Stuart Dickson: Nostalgia - it’s not what it used to be

Stuart Dickson: Nostalgia - it's not what it used to be

Stuart Dickson

Stuart Dickson, senior investment director at Edinburgh-based Adam & Company Wealth Management, discusses the current financial market.

Nostalgia for the 1980s seems to be everywhere at the moment.

The biggest film is a re-boot of Top Gun. Stranger Things, set in the 80s, is the most watched TV show. Kate Bush is topping the download charts. The UK has a Prime Minister who invokes Mrs Thatcher, whilst inflation has surged to levels last seen in 1981 and the pound briefly crashed to its 1985 lows.



Back then, the most powerful force in finance was the bond market, as captured in Tom Wolfe’s book ‘The Bonfire of the Vanities’. This led to the rise of mysterious traders known as The Bond Vigilantes. These vigilantes would sell or avoid the bonds of certain issuers, resulting in a jump in the interest rate to be paid – this could be a government which was seen as being soft on inflation, or a company pursuing a seemingly reckless course of action such as a big takeover. The rise in interest rates resulted in extra costs to the issuer and was often enough to force them to change course. In the 1980s, the large bond traders in the US Treasuries market used their powers to push up interest rates and curb inflationary pressures. Across the following decades, these self-styled ‘masters of the universe’ were able to use their financial firepower to make companies and indeed entire countries bend to their will.

More recently, we have had what feels like a rolling series of crises, from the collapse of the banks in 2008 to the pandemic in 2020, and each time global central banks have used policies such as interest rate cuts and Quantitative Easing to keep the cost of borrowing at rock bottom levels and thus keep economies turning. Forces such as globalisation and the internet have helped to keep inflation low, by moving industrial production to the lowest cost regions and improving productivity. In an era of plentiful, cheap money, the vigilantes simply faded away.

But now they are back. The huge fiscal and monetary stimulus (government spending and interest rates cuts) created in response to the pandemic, when combined with disruptions to supply chains and Russia’s war in Ukraine, has seen inflation rise sharply this year, and the bond market is in a mood to punish those who are seen to step out of line and issue large amounts of debt.

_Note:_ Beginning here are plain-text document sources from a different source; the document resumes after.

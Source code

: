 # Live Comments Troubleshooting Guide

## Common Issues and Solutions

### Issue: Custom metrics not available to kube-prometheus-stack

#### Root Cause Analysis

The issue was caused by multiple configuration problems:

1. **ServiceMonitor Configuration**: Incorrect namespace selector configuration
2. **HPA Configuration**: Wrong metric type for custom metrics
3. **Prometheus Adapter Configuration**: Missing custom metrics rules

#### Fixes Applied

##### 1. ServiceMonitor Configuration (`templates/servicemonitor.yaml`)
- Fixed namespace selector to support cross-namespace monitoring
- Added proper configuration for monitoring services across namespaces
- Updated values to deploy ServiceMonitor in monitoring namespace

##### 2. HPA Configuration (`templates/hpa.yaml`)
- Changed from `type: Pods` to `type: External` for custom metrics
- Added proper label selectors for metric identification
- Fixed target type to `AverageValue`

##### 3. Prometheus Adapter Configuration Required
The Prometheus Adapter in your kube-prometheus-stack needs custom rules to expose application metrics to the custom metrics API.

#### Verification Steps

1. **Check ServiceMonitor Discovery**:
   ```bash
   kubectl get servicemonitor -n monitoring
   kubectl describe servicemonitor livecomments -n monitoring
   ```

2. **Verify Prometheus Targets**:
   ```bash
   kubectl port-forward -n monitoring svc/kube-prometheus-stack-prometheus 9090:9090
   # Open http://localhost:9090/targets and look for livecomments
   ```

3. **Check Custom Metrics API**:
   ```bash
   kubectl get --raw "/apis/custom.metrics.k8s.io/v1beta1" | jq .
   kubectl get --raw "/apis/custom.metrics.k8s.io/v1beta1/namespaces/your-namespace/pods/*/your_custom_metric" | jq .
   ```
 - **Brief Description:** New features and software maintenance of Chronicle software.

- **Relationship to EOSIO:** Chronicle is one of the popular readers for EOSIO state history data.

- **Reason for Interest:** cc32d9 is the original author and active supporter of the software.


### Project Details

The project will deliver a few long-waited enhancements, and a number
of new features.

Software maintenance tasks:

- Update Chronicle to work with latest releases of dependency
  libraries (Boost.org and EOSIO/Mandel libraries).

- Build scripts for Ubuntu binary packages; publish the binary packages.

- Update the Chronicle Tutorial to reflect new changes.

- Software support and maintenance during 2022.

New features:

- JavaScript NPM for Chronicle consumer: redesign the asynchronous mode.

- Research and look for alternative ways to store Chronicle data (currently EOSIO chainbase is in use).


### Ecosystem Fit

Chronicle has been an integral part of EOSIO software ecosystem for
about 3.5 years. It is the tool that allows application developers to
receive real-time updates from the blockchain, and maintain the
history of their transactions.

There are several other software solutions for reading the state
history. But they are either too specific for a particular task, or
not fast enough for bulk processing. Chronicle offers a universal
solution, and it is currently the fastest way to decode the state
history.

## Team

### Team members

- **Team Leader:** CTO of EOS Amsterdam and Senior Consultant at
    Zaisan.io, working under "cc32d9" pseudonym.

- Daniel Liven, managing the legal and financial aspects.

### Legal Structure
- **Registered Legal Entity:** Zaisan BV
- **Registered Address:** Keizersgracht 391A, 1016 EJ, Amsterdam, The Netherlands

This is the backdrop to the markets recently punishing what they perceive as unsustainable policies by the UK Government. Whilst the Bank of England is raising rates to dampen inflation, the government is seeking to stimulate growth through more borrowing, and the markets have decided to punish them for it in the form of an increase in the cost of that borrowing – essentially demanding compensation for the large amounts of debt being issued and the extra risks this entails. Furthermore, perceptions of tension between the major players – the government, the Bank of England, the Office of Budget Responsibility – undermines credibility and pushes up long-term borrowing costs further, affecting us all.

There are signs that the government is reacting to this, and policy has been changed; the reversal of the planned cut to the top tax rate, signs of a rapprochement with the OBR, and the Bank of England interventions in gilt markets have all helped to sooth the vigilantes for now. Yields have dropped and the pound has risen.

Can the government and other institutions find a way to calm inflation whilst stimulating demand, thus keeping markets calm and reassured? We hope so and think there is a path through to a far better 2023, but to quote another 80s icon, we need to be lucky, lucky, lucky.